Sumber foto: Radio Elshinta/ Rizky Rian SaputraElshinta.com - Sumatera Barat akan menjadi tuan rumah pertemuan budaya dan literasi tingkat dunia melalui penyelenggaraan International Minangkabau Literacy Festival (IMLF) yang ketiga.
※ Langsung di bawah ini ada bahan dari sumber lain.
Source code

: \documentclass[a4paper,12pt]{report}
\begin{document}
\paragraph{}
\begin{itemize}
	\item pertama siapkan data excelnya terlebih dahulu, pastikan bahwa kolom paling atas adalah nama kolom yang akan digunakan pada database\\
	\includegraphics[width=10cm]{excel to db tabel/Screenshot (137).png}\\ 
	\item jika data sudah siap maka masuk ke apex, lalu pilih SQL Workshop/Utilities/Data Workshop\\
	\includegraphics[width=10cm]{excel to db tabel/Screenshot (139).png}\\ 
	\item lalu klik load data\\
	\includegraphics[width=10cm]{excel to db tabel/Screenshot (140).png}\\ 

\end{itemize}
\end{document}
Festival ini akan berlangsung pada 8–12 Mei 2025, yang melibatkan 24 negara, termasuk delegasi diplomatik dan tokoh seni-budaya internasional.
Mengusung tema “Words Without Walls: Language, Literature, and Culture for Peace”, IMLF 2025 merupakan kerja sama antara Satupena Sumbar, Denny JA Foundation, Sumbar Talenta Indonesia, dan Amind Foundation, dengan dukungan dari Pemerintah Provinsi Sumbar serta pemerintah kota Padang dan Bukittinggi.
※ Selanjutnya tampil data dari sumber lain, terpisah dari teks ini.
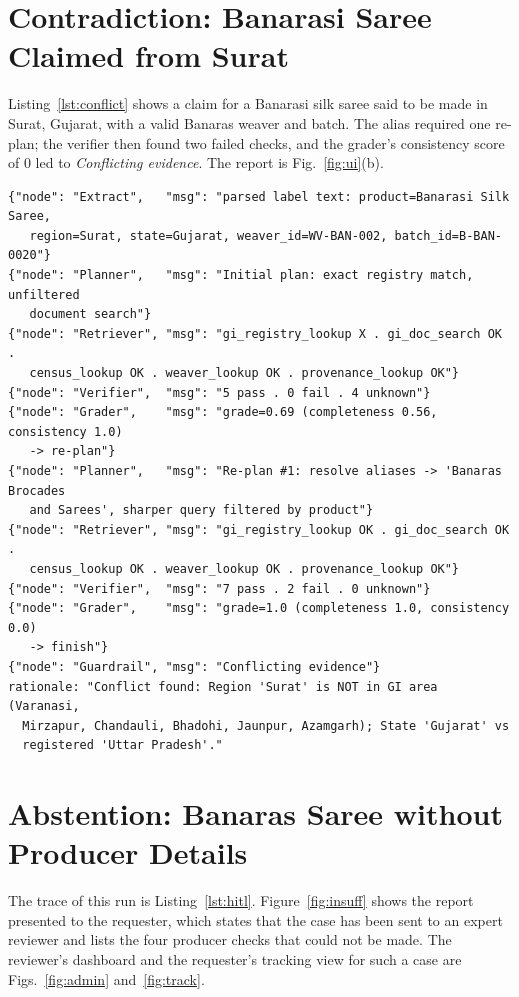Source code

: \section{Contradiction: Banarasi Saree Claimed from Surat}

Listing~\ref{lst:conflict} shows a claim for a Banarasi silk saree said to be made in Surat, Gujarat,
with a valid Banaras weaver and batch. The alias required one re-plan; the verifier then found two
failed checks, and the grader's consistency score of 0 led to \emph{Conflicting evidence}. The report is
Fig.~\ref{fig:ui}(b).

\begin{lstlisting}[language={},caption={Trace of a conflicting claim (case REPORT-TRACE-3)},label={lst:conflict}]
{"node": "Extract",   "msg": "parsed label text: product=Banarasi Silk Saree,
   region=Surat, state=Gujarat, weaver_id=WV-BAN-002, batch_id=B-BAN-0020"}
{"node": "Planner",   "msg": "Initial plan: exact registry match, unfiltered
   document search"}
{"node": "Retriever", "msg": "gi_registry_lookup X . gi_doc_search OK .
   census_lookup OK . weaver_lookup OK . provenance_lookup OK"}
{"node": "Verifier",  "msg": "5 pass . 0 fail . 4 unknown"}
{"node": "Grader",    "msg": "grade=0.69 (completeness 0.56, consistency 1.0)
   -> re-plan"}
{"node": "Planner",   "msg": "Re-plan #1: resolve aliases -> 'Banaras Brocades
   and Sarees', sharper query filtered by product"}
{"node": "Retriever", "msg": "gi_registry_lookup OK . gi_doc_search OK .
   census_lookup OK . weaver_lookup OK . provenance_lookup OK"}
{"node": "Verifier",  "msg": "7 pass . 2 fail . 0 unknown"}
{"node": "Grader",    "msg": "grade=1.0 (completeness 1.0, consistency 0.0)
   -> finish"}
{"node": "Guardrail", "msg": "Conflicting evidence"}
rationale: "Conflict found: Region 'Surat' is NOT in GI area (Varanasi,
  Mirzapur, Chandauli, Bhadohi, Jaunpur, Azamgarh); State 'Gujarat' vs
  registered 'Uttar Pradesh'."
\end{lstlisting}

\section{Abstention: Banaras Saree without Producer Details}

The trace of this run is Listing~\ref{lst:hitl}. Figure~\ref{fig:insuff} shows the report presented to
the requester, which states that the case has been sent to an expert reviewer and lists the four
producer checks that could not be made. The reviewer's dashboard and the requester's tracking view for
such a case are Figs.~\ref{fig:admin} and~\ref{fig:track}.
Penggagas sekaligus kurator utama IMLF, Sastri Bakry, mengatakan bahwa festival ini bertujuan membuka ruang dialog antara budaya lokal dan global. “Kita tidak hanya menyajikan budaya Minangkabau sebagai tontonan, tetapi sebagai pengalaman yang hidup, di mana anak-anak menulis puisi, dan penyair dunia membacakannya di bawah langit Bukittinggi,” ujarnya.
Sementara, menurut Denny JA, Ketua Umum Satupena dan pendiri Denny JA Foundation, menyatakan dukungannya sejak festival pertama digelar pada 2023. “Saatnya kekayaan kultur kita goes international,” ucapnya, seperti yang dilaporkan Reporter Elshinta Rizky Rian Saputra.
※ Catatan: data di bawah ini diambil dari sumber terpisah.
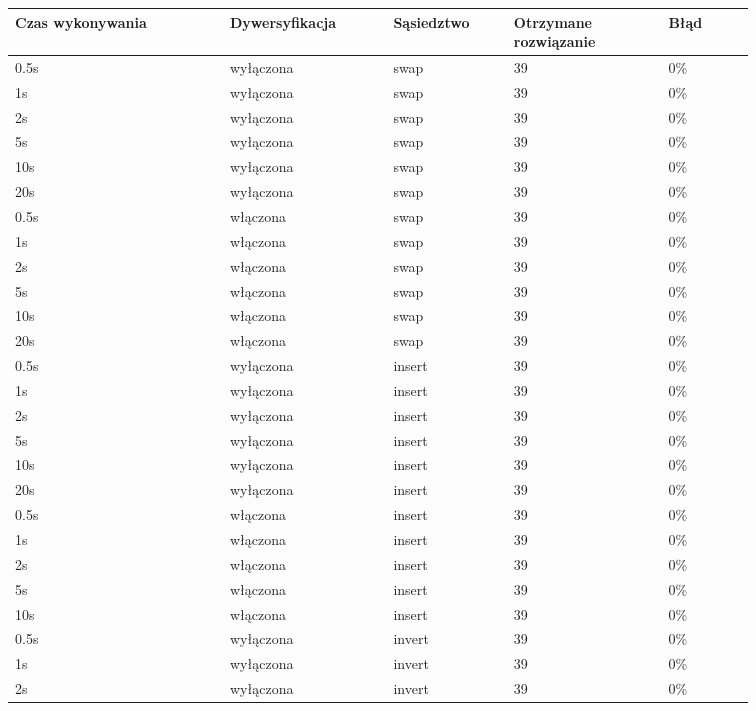 \documentclass[12pt,a4paper,titlepage]{article}
\begin{document}
\begin{table}[H]
    \centering
	{\begin{tabular}{|p{0.25\linewidth}p{0.19\linewidth}p{0.14\linewidth}p{0.18\linewidth}p{0.1\linewidth}|}
		\hline
        Czas wykonywania & Dywersyfikacja & Sąsiedztwo & Otrzymane rozwiązanie & Błąd \\
		\hline
        0.5s & wyłączona & swap & 39 & 0\% \\
        1s & wyłączona & swap & 39 & 0\% \\
        2s & wyłączona & swap & 39 & 0\% \\
        5s & wyłączona & swap & 39 & 0\% \\
        10s & wyłączona & swap & 39 & 0\% \\
        20s & wyłączona & swap & 39 & 0\% \\
        \hline
        0.5s & włączona & swap & 39 & 0\% \\
        1s & włączona & swap & 39 & 0\% \\
        2s & włączona & swap & 39 & 0\% \\
        5s & włączona & swap & 39 & 0\% \\
        10s & włączona & swap & 39 & 0\% \\
        20s & włączona & swap & 39 & 0\% \\
		\hline
		0.5s & wyłączona & insert & 39 & 0\% \\
        1s & wyłączona & insert & 39 & 0\% \\
        2s & wyłączona & insert & 39 & 0\% \\
        5s & wyłączona & insert & 39 & 0\% \\
        10s & wyłączona & insert & 39 & 0\% \\
        20s & wyłączona & insert & 39 & 0\% \\
        \hline
        0.5s & włączona & insert & 39 & 0\% \\
        1s & włączona & insert & 39 & 0\% \\
        2s & włączona & insert & 39 & 0\% \\
        5s & włączona & insert & 39 & 0\% \\
        10s & włączona & insert & 39 & 0\% \\
        		\hline
		0.5s & wyłączona & invert & 39 & 0\% \\
        1s & wyłączona & invert & 39 & 0\% \\
        2s & wyłączona & invert & 39 & 0\% \\

\end{tabular}}
\end{table}
\end{document}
Festival ini akan menampilkan beragam kegiatan, seperti peluncuran 37 buku dari penulis dalam dan luar negeri, Parade Puisi Dunia di Jam Gadang (11 Mei), serta makan bajamba bersama masyarakat dan tamu internasional (10 Mei). Ada juga sesi dongeng, pertunjukan anak-anak, pameran lukisan, konser budaya, serta bazar buku dan kuliner khas Minang.
Selain kegiatan literasi dan budaya, peserta juga diajak mengunjungi sejumlah lokasi sejarah dan budaya di Sumatera Barat, seperti Goa Kelelawar, Indarung Heritage, dan Tabiang Barasok.
Sastri menyebut IMLF sebagai langkah strategis untuk memperkenalkan Sumatera Barat dalam konteks diplomasi budaya regional. “Kita ingin menunjukkan bahwa budaya lokal, jika dirawat dan dibuka pada dunia, bukan hanya bertahan, tapi bersinar,” katanya.
Sebagai informasi, festival ini dijadwalkan akan dibuka secara resmi oleh Gubernur Sumatera Barat, dan diharapkan dapat memperkuat peran Sumbar sebagai bagian dari jaringan budaya dan literasi internasional.